TASK MATERIAL =>
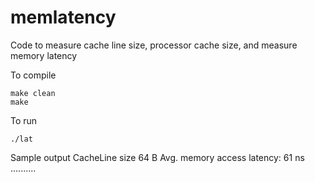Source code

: # memlatency
Code to measure cache line size, processor cache size, and measure memory latency

To compile
```
make clean
make
```

To run 
```
./lat
```

Sample output
CacheLine size 64 B
Avg. memory access latency: 61 ns
..........
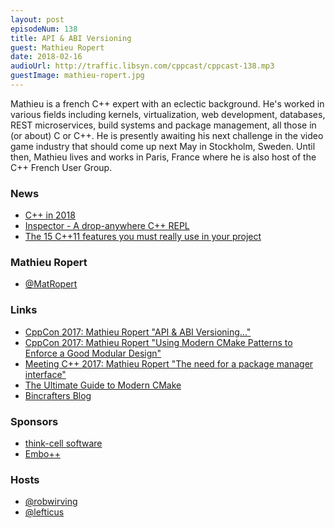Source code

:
 ```yaml
---
layout: post
episodeNum: 138
title: API & ABI Versioning
guest: Mathieu Ropert
date: 2018-02-16
audioUrl: http://traffic.libsyn.com/cppcast/cppcast-138.mp3
guestImage: mathieu-ropert.jpg
---
```


Mathieu is a french C++ expert with an eclectic background. He's worked in various fields including kernels, virtualization, web development, databases, REST microservices, build systems and package management, all those in (or about) C or C++. 
He is presently awaiting his next challenge in the video game industry that should come up next May in Stockholm, Sweden. 
Until then, Mathieu lives and works in Paris, France where he is also host of the C++ French User Group.

### News ###

 - [C++ in 2018](http://meetingcpp.com/blog/items/Cpp-in-2018.html)
 - [Inspector - A drop-anywhere C++ REPL](https://github.com/inspector-repl/inspector)
 - [The 15 C++11 features you must really use in your project](http://cppdepend.com/blog/?p=319)
 
### Mathieu Ropert ###

 - [@MatRopert](http://twitter.com/MatRopert)

### Links ###

 - [CppCon 2017: Mathieu Ropert "API & ABI Versioning..."](https://www.youtube.com/watch?v=Ia3IDPjA-d0)
 - [CppCon 2017: Mathieu Ropert "Using Modern CMake Patterns to Enforce a Good Modular Design"](https://www.youtube.com/watch?v=eC9-iRN2b04&t=4s)
 - [Meeting C++ 2017: Mathieu Ropert "The need for a package manager interface"](https://www.youtube.com/watch?v=XWRbbTVcZwQ)
 - [The Ultimate Guide to Modern CMake](https://rix0r.nl/blog/2015/08/13/cmake-guide/)
 - [Bincrafters Blog](https://bincrafters.github.io/)

### Sponsors ###

- [think-cell software](http://www.think-cell.com/cppcast)
- [Embo++](https://embo.io)

### Hosts ###

- [@robwirving](https://twitter.com/robwirving)
- [@lefticus](https://twitter.com/lefticus)

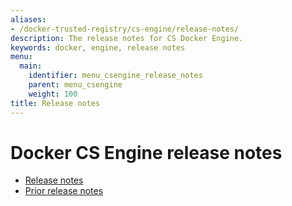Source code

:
 ```yaml
---
aliases:
- /docker-trusted-registry/cs-engine/release-notes/
description: The release notes for CS Docker Engine.
keywords: docker, engine, release notes
menu:
  main:
    identifier: menu_csengine_release_notes
    parent: menu_csengine
    weight: 100
title: Release notes
---
```


# Docker CS Engine release notes

* [Release notes](release-notes.md)
* [Prior release notes](prior-release-notes.md)
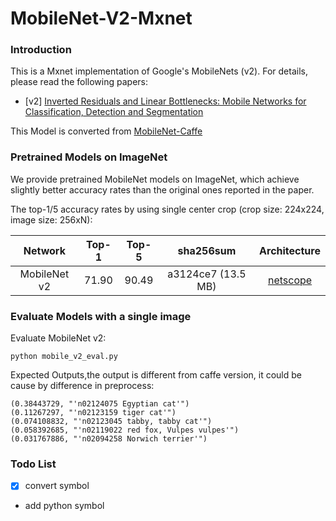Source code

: # MobileNet-V2-Mxnet

### Introduction

This is a Mxnet implementation of Google's MobileNets (v2). For details, please read the following papers:
- [v2] [Inverted Residuals and Linear Bottlenecks: Mobile Networks for Classification, Detection and Segmentation](https://arxiv.org/abs/1801.04381)

This Model is converted from [MobileNet-Caffe](https://github.com/shicai/MobileNet-Caffe)
### Pretrained Models on ImageNet

We provide pretrained MobileNet models on ImageNet, which achieve slightly better accuracy rates than the original ones reported in the paper. 

The top-1/5 accuracy rates by using single center crop (crop size: 224x224, image size: 256xN):

Network|Top-1|Top-5|sha256sum|Architecture
:---:|:---:|:---:|:---:|:---:
MobileNet v2| 71.90| 90.49| a3124ce7 (13.5 MB)| [netscope](http://ethereon.github.io/netscope/#/gist/d01b5b8783b4582a42fe07bd46243986)


### Evaluate Models with a single image

Evaluate MobileNet v2:

`python mobile_v2_eval.py `

Expected Outputs,the output is different from caffe version, it could be cause by difference in preprocess:

```
(0.38443729, "'n02124075 Egyptian cat'")
(0.11267297, "'n02123159 tiger cat'")
(0.074108832, "'n02123045 tabby, tabby cat'")
(0.058392685, "'n02119022 red fox, Vulpes vulpes'")
(0.031767886, "'n02094258 Norwich terrier'")
```

### Todo List ###
- [X] convert symbol
- add python symbol

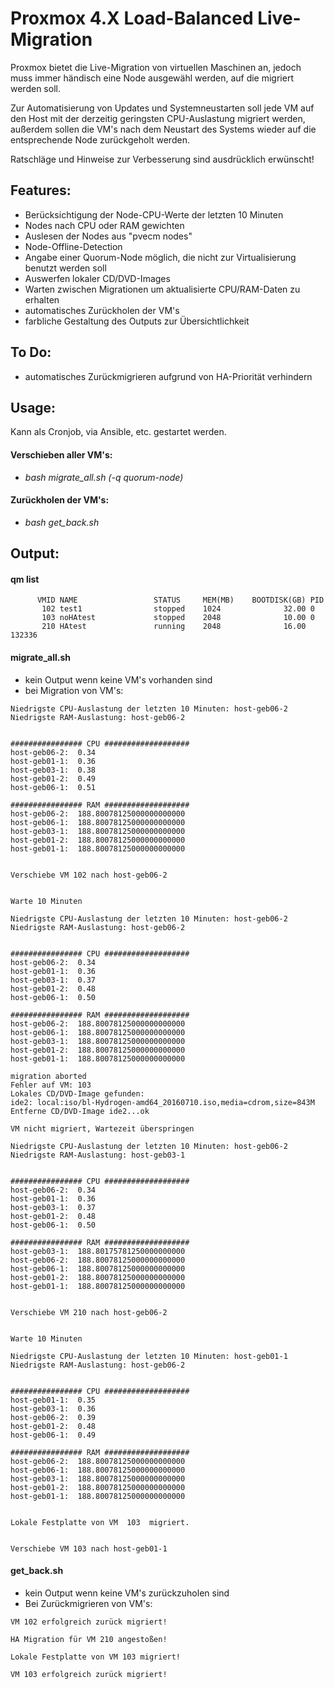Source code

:# Proxmox 4.X Load-Balanced Live-Migration 

Proxmox bietet die Live-Migration von virtuellen Maschinen an, jedoch muss immer händisch eine Node ausgewähl werden, auf die migriert werden soll.

Zur Automatisierung von Updates und Systemneustarten soll jede VM auf den Host mit der derzeitig geringsten CPU-Auslastung migriert werden, außerdem sollen die VM's nach dem Neustart des Systems wieder auf die entsprechende Node zurückgeholt werden.

Ratschläge und Hinweise zur Verbesserung sind ausdrücklich erwünscht!

## Features:
- Berücksichtigung der Node-CPU-Werte der letzten 10 Minuten
- Nodes nach CPU oder RAM gewichten
- Auslesen der Nodes aus "pvecm nodes"
- Node-Offline-Detection
- Angabe einer Quorum-Node möglich, die nicht zur Virtualisierung benutzt werden soll
- Auswerfen lokaler CD/DVD-Images
- Warten zwischen Migrationen um aktualisierte CPU/RAM-Daten zu erhalten
- automatisches Zurückholen der VM's
- farbliche Gestaltung des Outputs zur Übersichtlichkeit

## To Do:
- automatisches Zurückmigrieren aufgrund von HA-Priorität verhindern

## Usage:
Kann als Cronjob, via Ansible, etc. gestartet werden.

#### Verschieben aller VM's:
- _bash migrate_all.sh (-q quorum-node)_

#### Zurückholen der VM's:
- _bash get_back.sh_

## Output:
#### qm list
```
      VMID NAME                 STATUS     MEM(MB)    BOOTDISK(GB) PID       
       102 test1                stopped    1024              32.00 0         
       103 noHAtest             stopped    2048              10.00 0         
       210 HAtest               running    2048              16.00 132336 
```

#### migrate_all.sh
  - kein Output wenn keine VM's vorhanden sind
  - bei Migration von VM's:
  ```
Niedrigste CPU-Auslastung der letzten 10 Minuten: host-geb06-2
Niedrigste RAM-Auslastung: host-geb06-2


################ CPU ###################
host-geb06-2:  0.34
host-geb01-1:  0.36
host-geb03-1:  0.38
host-geb01-2:  0.49
host-geb06-1:  0.51

################ RAM ###################
host-geb06-2:  188.80078125000000000000
host-geb06-1:  188.80078125000000000000
host-geb03-1:  188.80078125000000000000
host-geb01-2:  188.80078125000000000000
host-geb01-1:  188.80078125000000000000


Verschiebe VM 102 nach host-geb06-2


Warte 10 Minuten

Niedrigste CPU-Auslastung der letzten 10 Minuten: host-geb06-2
Niedrigste RAM-Auslastung: host-geb06-2


################ CPU ###################
host-geb06-2:  0.34
host-geb01-1:  0.36
host-geb03-1:  0.37
host-geb01-2:  0.48
host-geb06-1:  0.50

################ RAM ###################
host-geb06-2:  188.80078125000000000000
host-geb06-1:  188.80078125000000000000
host-geb03-1:  188.80078125000000000000
host-geb01-2:  188.80078125000000000000
host-geb01-1:  188.80078125000000000000

migration aborted
Fehler auf VM: 103
Lokales CD/DVD-Image gefunden:
ide2: local:iso/bl-Hydrogen-amd64_20160710.iso,media=cdrom,size=843M
Entferne CD/DVD-Image ide2...ok

VM nicht migriert, Wartezeit überspringen

Niedrigste CPU-Auslastung der letzten 10 Minuten: host-geb06-2
Niedrigste RAM-Auslastung: host-geb03-1


################ CPU ###################
host-geb06-2:  0.34
host-geb01-1:  0.36
host-geb03-1:  0.37
host-geb01-2:  0.48
host-geb06-1:  0.50

################ RAM ###################
host-geb03-1:  188.80175781250000000000
host-geb06-2:  188.80078125000000000000
host-geb06-1:  188.80078125000000000000
host-geb01-2:  188.80078125000000000000
host-geb01-1:  188.80078125000000000000


Verschiebe VM 210 nach host-geb06-2


Warte 10 Minuten

Niedrigste CPU-Auslastung der letzten 10 Minuten: host-geb01-1
Niedrigste RAM-Auslastung: host-geb06-2


################ CPU ###################
host-geb01-1:  0.35
host-geb03-1:  0.36
host-geb06-2:  0.39
host-geb01-2:  0.48
host-geb06-1:  0.49

################ RAM ###################
host-geb06-2:  188.80078125000000000000
host-geb06-1:  188.80078125000000000000
host-geb03-1:  188.80078125000000000000
host-geb01-2:  188.80078125000000000000
host-geb01-1:  188.80078125000000000000


Lokale Festplatte von VM  103  migriert.


Verschiebe VM 103 nach host-geb01-1

  ```
  
#### get_back.sh
  - kein Output wenn keine VM's zurückzuholen sind
  - Bei Zurückmigrieren von VM's:
  ```
VM 102 erfolgreich zurück migriert!

HA Migration für VM 210 angestoßen!

Lokale Festplatte von VM 103 migriert!

VM 103 erfolgreich zurück migriert!
  ```
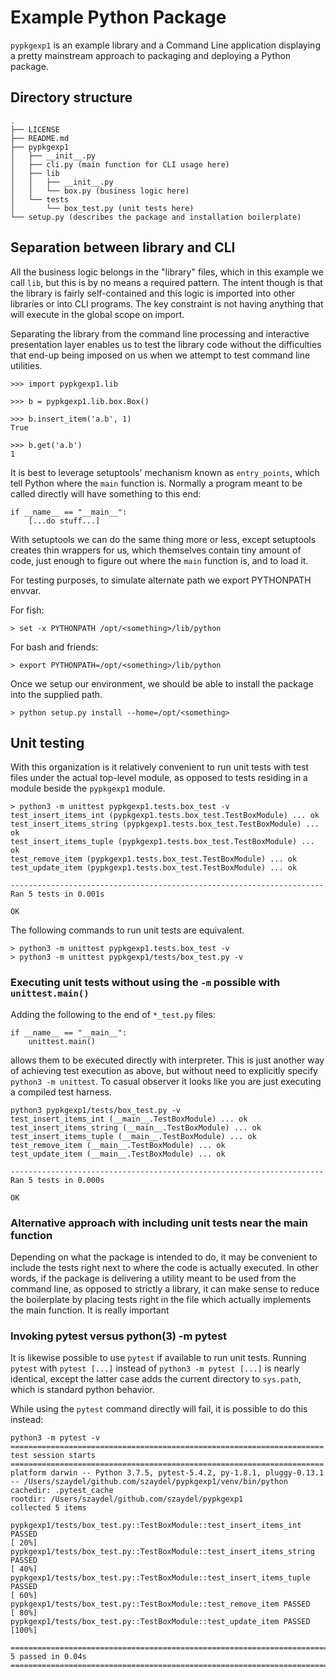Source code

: # Example Python Package

`pypkgexp1` is an example library and a Command Line application displaying a pretty mainstream approach to packaging and deploying a Python package.

## Directory structure

```
.
├── LICENSE
├── README.md
├── pypkgexp1
│   ├── __init__.py
│   ├── cli.py (main function for CLI usage here)
│   ├── lib
│   │   ├── __init__.py
│   │   └── box.py (business logic here)
│   └── tests
│       └── box_test.py (unit tests here)
└── setup.py (describes the package and installation boilerplate)
```

## Separation between library and CLI
All the business logic belongs in the "library" files, which in this example we call `lib`, but this is by no means a required pattern. The intent though is that the library is fairly self-contained and this logic is imported into other libraries or into CLI programs. The key constraint is not having anything that will execute in the global scope on import.

Separating the library from the command line processing and interactive presentation layer enables us to test the library code without the difficulties that end-up being imposed on us when we attempt to test command line utilities.

```
>>> import pypkgexp1.lib

>>> b = pypkgexp1.lib.box.Box()

>>> b.insert_item('a.b', 1)
True

>>> b.get('a.b')
1
```

It is best to leverage setuptools' mechanism known as `entry_points`, which tell Python where the `main` function is. Normally a program meant to be called directly will have something to this end:

```
if __name__ == "__main__":
    [...do stuff...]
```

With setuptools we can do the same thing more or less, except setuptools creates thin wrappers for us, which themselves contain tiny amount of code, just enough to figure out where the `main` function is, and to load it.

For testing purposes, to simulate alternate path we export PYTHONPATH envvar.

For fish:
```
> set -x PYTHONPATH /opt/<something>/lib/python
```
For bash and friends:
```
> export PYTHONPATH=/opt/<something>/lib/python
```

Once we setup our environment, we should be able to install the package into the supplied path.
```
> python setup.py install --home=/opt/<something>
```

## Unit testing
With this organization is it relatively convenient to run unit tests with test files under the actual top-level module, as opposed to tests residing in a module beside the `pypkgexp1` module.
```
> python3 -m unittest pypkgexp1.tests.box_test -v
test_insert_items_int (pypkgexp1.tests.box_test.TestBoxModule) ... ok
test_insert_items_string (pypkgexp1.tests.box_test.TestBoxModule) ... ok
test_insert_items_tuple (pypkgexp1.tests.box_test.TestBoxModule) ... ok
test_remove_item (pypkgexp1.tests.box_test.TestBoxModule) ... ok
test_update_item (pypkgexp1.tests.box_test.TestBoxModule) ... ok

----------------------------------------------------------------------
Ran 5 tests in 0.001s

OK
```

The following commands to run unit tests are equivalent.
```
> python3 -m unittest pypkgexp1.tests.box_test -v
> python3 -m unittest pypkgexp1/tests/box_test.py -v
```

### Executing unit tests without using the `-m` possible with `unittest.main()`
Adding the following to the end of `*_test.py` files:
```
if __name__ == "__main__":
    unittest.main()
```
allows them to be executed directly with interpreter. This is just another way of achieving test execution as above, but without need to explicitly specify `python3 -m unittest`. To casual observer it looks like you are just executing a compiled test harness.

```
python3 pypkgexp1/tests/box_test.py -v
test_insert_items_int (__main__.TestBoxModule) ... ok
test_insert_items_string (__main__.TestBoxModule) ... ok
test_insert_items_tuple (__main__.TestBoxModule) ... ok
test_remove_item (__main__.TestBoxModule) ... ok
test_update_item (__main__.TestBoxModule) ... ok

----------------------------------------------------------------------
Ran 5 tests in 0.000s

OK
```

### Alternative approach with including unit tests near the main function
Depending on what the package is intended to do, it may be convenient to include the tests right next to where the code is actually executed. In other words, if the package is delivering a utility meant to be used from the command line, as opposed to strictly a library, it can make sense to reduce the boilerplate by placing tests right in the file which actually implements the main function. It is really important 

### Invoking pytest versus python(3) -m pytest
It is likewise possible to use `pytest` if available to run unit tests. Running `pytest` with `pytest [...]` instead of `python3 -m pytest [...]` is nearly identical, except the latter case adds the current directory to `sys.path`, which is standard python behavior.

While using the `pytest` command directly will fail, it is possible to do this instead:
```
python3 -m pytest -v
====================================================================== test session starts ======================================================================
platform darwin -- Python 3.7.5, pytest-5.4.2, py-1.8.1, pluggy-0.13.1 -- /Users/szaydel/github.com/szaydel/pypkgexp1/venv/bin/python
cachedir: .pytest_cache
rootdir: /Users/szaydel/github.com/szaydel/pypkgexp1
collected 5 items

pypkgexp1/tests/box_test.py::TestBoxModule::test_insert_items_int PASSED                                                                                  [ 20%]
pypkgexp1/tests/box_test.py::TestBoxModule::test_insert_items_string PASSED                                                                               [ 40%]
pypkgexp1/tests/box_test.py::TestBoxModule::test_insert_items_tuple PASSED                                                                                [ 60%]
pypkgexp1/tests/box_test.py::TestBoxModule::test_remove_item PASSED                                                                                       [ 80%]
pypkgexp1/tests/box_test.py::TestBoxModule::test_update_item PASSED                                                                                       [100%]

======================================================================= 5 passed in 0.04s =======================================================================
```
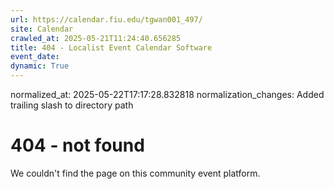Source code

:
 ```yaml
---
url: https://calendar.fiu.edu/tgwan001_497/
site: Calendar
crawled_at: 2025-05-21T11:24:40.656285
title: 404 - Localist Event Calendar Software
event_date: 
dynamic: True
---
```

normalized_at: 2025-05-22T17:17:28.832818
normalization_changes: Added trailing slash to directory path

# 404 - not found
We couldn't find the page on this community event platform.
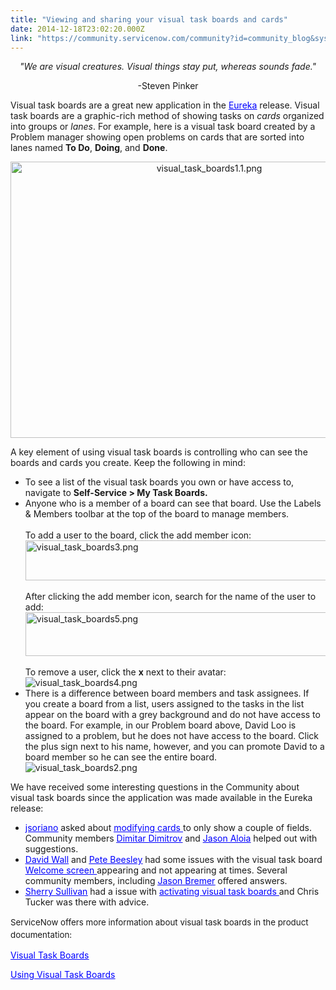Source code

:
 ```yaml
---
title: "Viewing and sharing your visual task boards and cards"
date: 2014-12-18T23:02:20.000Z
link: "https://community.servicenow.com/community?id=community_blog&sys_id=684ea2addbd0dbc01dcaf3231f9619fb"
---
```

<p style="text-align: center;"><em>"We are visual creatures. Visual things stay put, whereas sounds fade."</em></p><p style="text-align: center;">-Steven Pinker</p><p style="text-align: center;"></p><p>Visual task boards are a great new application in the <a href="http://wiki.servicenow.com/index.php?title=Eureka_Release_Notes"><span style="color: #0000ff; text-decoration: underline;">Eureka</span></a> release. Visual task boards are a graphic-rich method of showing tasks on <em>cards</em> organized into groups or <em>lanes</em>. For example, here is a visual task board created by a Problem manager showing open problems on cards that are sorted into lanes named <strong>To Do</strong>, <strong>Doing</strong>, and <strong>Done</strong>.</p><p></p><p style="text-align: center;"><img   alt="visual_task_boards1.1.png" class="image-0 jive-image" src="1a65f7f1db9c9b048c8ef4621f961995.iix" style="height: 442px; width: 620px;"/></p><p style="text-align: left;"></p><p style="text-align: left;">A key element of using visual task boards is controlling who can see the boards and cards you create. Keep the following in mind:</p><ul><li>To see a list of the visual task boards you own or have access to, navigate to <strong>Self-Service &gt; My Task Boards.</strong></li><li style="text-align: left;">Anyone who is a member of a board can see that board. Use the Labels &amp; Members toolbar at the top of the board to manage members.<br/><br/>To add a user to the board, click the add member icon:<br/><img   alt="visual_task_boards3.png" class="jive-image image-2" src="def31d02db50d7041dcaf3231f96199c.iix" style="height: 64px; width: 620px; display: block; margin-left: auto; margin-right: auto;"/><br/>After clicking the add member icon, search for the name of the user to add:<br/><img   alt="visual_task_boards5.png" class="jive-image image-4" src="3eff444adbd09fc03eb27a9e0f96190b.iix" style="height: 70px; width: 620px; display: block; margin-left: auto; margin-right: auto;"/><br/>To remove a user, click the <strong>x</strong> next to their avatar:<br/><img   alt="visual_task_boards4.png" class="jive-image image-3" src="e8b4f00edb589304b322f4621f96191e.iix" style="height: auto; display: block; margin-left: auto; margin-right: auto;"/></li><li>There is a difference between board members and task assignees. If you create a board from a list, users assigned to the tasks in the list appear on the board with a grey background and do not have access to the board. For example, in our Problem board above, David Loo is assigned to a problem, but he does not have access to the board. Click the plus sign next to his name, however, and you can promote David to a board member so he can see the entire board.<br/><img   alt="visual_task_boards2.png" class="image-0 jive-image" src="c4d72fb9db9493041dcaf3231f961944.iix" style="height: auto; display: block; margin-left: auto; margin-right: auto;"/></li></ul><p>We have received some interesting questions in the Community about visual task boards since the application was made available in the Eureka release:</p><ul><li><span style="text-decoration: underline;"><a __default_attr="25139" __jive_macro_name="user" class="jive_macro_user jive_macro" data-orig-content="&lt;span style=&quot;color: #0000ff; text-decoration: underline;&quot; data-mce-style=&quot;color: #0000ff; text-decoration: underline;&quot;&gt;jsoriano&lt;/span&gt;" href="/community?id=community_user_profile&user=032ece25dbd41fc09c9ffb651f961943" modifiedtitle="true" title="&lt;span style=&quot;color: #0000ff; text-decoration: underline;&quot;&gt;jsoriano&lt;/span&gt;"><span style="color: #0000ff; text-decoration: underline;" data-mce-style="color: #0000ff; text-decoration: underline;">jsoriano</span></a></span> asked about <a _jive_internal="true" href="/community?id=community_question&sys_id=88409fe5dbdcdbc01dcaf3231f961923"><span style="color: #0000ff; text-decoration: underline;">modifying cards </span></a>to only show a couple of fields. Community members <span style="text-decoration: underline;"><a __default_attr="19588" __jive_macro_name="user" class="jive_macro_user jive_macro" data-orig-content="&lt;span style=&quot;color: #0000ff; text-decoration: underline;&quot; data-mce-style=&quot;color: #0000ff; text-decoration: underline;&quot;&gt;Dimitar Dimitrov&lt;/span&gt;" href="/community?id=community_user_profile&user=c0415ea5db981fc09c9ffb651f961958" modifiedtitle="true" title="&lt;span style=&quot;color: #0000ff; text-decoration: underline;&quot;&gt;Dimitar Dimitrov&lt;/span&gt;"><span style="color: #0000ff; text-decoration: underline;" data-mce-style="color: #0000ff; text-decoration: underline;">Dimitar Dimitrov</span></a></span> and <a __default_attr="32213" __jive_macro_name="user" class="jive_macro_user jive_macro" data-orig-content="&lt;span style=&quot;color: #0000ff;&quot; data-mce-style=&quot;color: #0000ff;&quot;&gt;&lt;span style=&quot;text-decoration: underline;&quot; data-mce-style=&quot;text-decoration: underline;&quot;&gt;Jason Aloia&lt;/span&gt;&lt;/span&gt;" href="/community?id=community_user_profile&user=03ce8eaddbd41fc09c9ffb651f9619cc" modifiedtitle="true" title="&lt;span style=&quot;color: #0000ff;&quot;&gt;&lt;span style=&quot;text-decoration: underline;&quot;&gt;Jason Aloia&lt;/span&gt;&lt;/span&gt;"><span style="color: #0000ff;" data-mce-style="color: #0000ff;"><span style="text-decoration: underline;" data-mce-style="text-decoration: underline;">Jason Aloia</span></span></a> helped out with suggestions.</li><li><span style="text-decoration: underline;"><a __default_attr="21795" __jive_macro_name="user" class="jive_macro_user jive_macro" data-orig-content="&lt;span style=&quot;color: #0000ff; text-decoration: underline;&quot; data-mce-style=&quot;color: #0000ff; text-decoration: underline;&quot;&gt;David Wall&lt;/span&gt;" href="/community?id=community_user_profile&user=4ad0d621db981fc09c9ffb651f961944" modifiedtitle="true" title="&lt;span style=&quot;color: #0000ff; text-decoration: underline;&quot;&gt;David Wall&lt;/span&gt;"><span style="color: #0000ff; text-decoration: underline;" data-mce-style="color: #0000ff; text-decoration: underline;">David Wall</span></a></span> and <span style="text-decoration: underline;"><a __default_attr="16824" __jive_macro_name="user" class="jive_macro_user jive_macro" data-orig-content="&lt;span style=&quot;color: #0000ff; text-decoration: underline;&quot; data-mce-style=&quot;color: #0000ff; text-decoration: underline;&quot;&gt;Pete Beesley&lt;/span&gt;" href="/community?id=community_user_profile&user=8030d6a5db581fc09c9ffb651f96190e" modifiedtitle="true" title="&lt;span style=&quot;color: #0000ff; text-decoration: underline;&quot;&gt;Pete Beesley&lt;/span&gt;"><span style="color: #0000ff; text-decoration: underline;" data-mce-style="color: #0000ff; text-decoration: underline;">Pete Beesley</span></a></span> had some issues with the visual task board <a _jive_internal="true" href="/community?id=community_question&sys_id=85330be1dbd8dbc01dcaf3231f96195c"><span style="color: #0000ff; text-decoration: underline;">Welcome screen </span></a> appearing and not appearing at times. Several community members, including <span style="text-decoration: underline;"><a __default_attr="3065" __jive_macro_name="user" class="jive_macro_user jive_macro" data-orig-content="&lt;span style=&quot;color: #0000ff; text-decoration: underline;&quot; data-mce-style=&quot;color: #0000ff; text-decoration: underline;&quot;&gt;Jason Bremer&lt;/span&gt;" href="/community?id=community_user_profile&user=b41e06e1dbd41fc09c9ffb651f961907" modifiedtitle="true" title="&lt;span style=&quot;color: #0000ff; text-decoration: underline;&quot;&gt;Jason Bremer&lt;/span&gt;"><span style="color: #0000ff; text-decoration: underline;" data-mce-style="color: #0000ff; text-decoration: underline;">Jason Bremer</span></a></span> offered answers.</li><li><span style="text-decoration: underline;"><a __default_attr="15234" __jive_macro_name="user" class="jive_macro_user jive_macro" data-orig-content="&lt;span style=&quot;color: #0000ff; text-decoration: underline;&quot; data-mce-style=&quot;color: #0000ff; text-decoration: underline;&quot;&gt;Sherry Sullivan&lt;/span&gt;" href="/community?id=community_user_profile&user=a3629e69dbd81fc09c9ffb651f96198c" modifiedtitle="true" title="&lt;span style=&quot;color: #0000ff; text-decoration: underline;&quot;&gt;Sherry Sullivan&lt;/span&gt;"><span style="color: #0000ff; text-decoration: underline;" data-mce-style="color: #0000ff; text-decoration: underline;">Sherry Sullivan</span></a></span> had a issue with <a _jive_internal="true" href="/community?id=community_question&sys_id=c2629b61db101fc01dcaf3231f961938"><span style="color: #0000ff; text-decoration: underline;">activating visual task boards </span></a>and Chris Tucker was there with advice.</li></ul><p></p><p><span style="font-size: 10pt; line-height: 1.5em;">ServiceNow offers more information about visual task boards in the product documentation:</span></p><p></p><p><a href="http://wiki.servicenow.com/index.php?title=Visual_Task_Boards" title="http://wiki.servicenow.com/index.php?title=Visual_Task_Boards"><span style="color: #0000ff; text-decoration: underline;">Visual Task Boards</span></a></p><p><a href="http://wiki.servicenow.com/index.php?title=Using_Visual_Task_Boards" title="http://wiki.servicenow.com/index.php?title=Using_Visual_Task_Boards"><span style="color: #0000ff; text-decoration: underline;">Using Visual Task Boards</span></a></p><h2></h2>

PROBLEM REQUIREMENTS => Give back exactly the lines above starting at the line where "- [@MatRopert](http://twitter.com/MatRopert)" appears and ending at the line where "- [Meeting C++" appears, both included, with no other lines.

SOLUTION FOR THIS TASK =>
 - [@MatRopert](http://twitter.com/MatRopert)

### Links ###

 - [CppCon 2017: Mathieu Ropert "API & ABI Versioning..."](https://www.youtube.com/watch?v=Ia3IDPjA-d0)
 - [CppCon 2017: Mathieu Ropert "Using Modern CMake Patterns to Enforce a Good Modular Design"](https://www.youtube.com/watch?v=eC9-iRN2b04&t=4s)
 - [Meeting C++ 2017: Mathieu Ropert "The need for a package manager interface"](https://www.youtube.com/watch?v=XWRbbTVcZwQ)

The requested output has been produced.